:: AVAILABLE DATA

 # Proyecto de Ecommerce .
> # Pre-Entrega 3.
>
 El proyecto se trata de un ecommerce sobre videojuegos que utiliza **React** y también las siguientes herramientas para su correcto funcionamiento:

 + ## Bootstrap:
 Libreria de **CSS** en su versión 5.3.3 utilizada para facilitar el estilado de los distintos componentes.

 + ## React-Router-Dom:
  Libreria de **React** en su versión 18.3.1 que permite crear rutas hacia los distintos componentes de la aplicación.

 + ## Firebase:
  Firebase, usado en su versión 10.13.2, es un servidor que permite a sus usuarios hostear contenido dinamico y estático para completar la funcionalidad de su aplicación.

::::

■ **WHAT TO WORK ON**:
Print each entry exactly as it was written.

■ **RESULT BELOW**:
 # Proyecto de Ecommerce .
> # Pre-Entrega 3.
>
 El proyecto se trata de un ecommerce sobre videojuegos que utiliza **React** y también las siguientes herramientas para su correcto funcionamiento:

 + ## Bootstrap:
 Libreria de **CSS** en su versión 5.3.3 utilizada para facilitar el estilado de los distintos componentes.

 + ## React-Router-Dom:
  Libreria de **React** en su versión 18.3.1 que permite crear rutas hacia los distintos componentes de la aplicación.

 + ## Firebase:
  Firebase, usado en su versión 10.13.2, es un servidor que permite a sus usuarios hostear contenido dinamico y estático para completar la funcionalidad de su aplicación.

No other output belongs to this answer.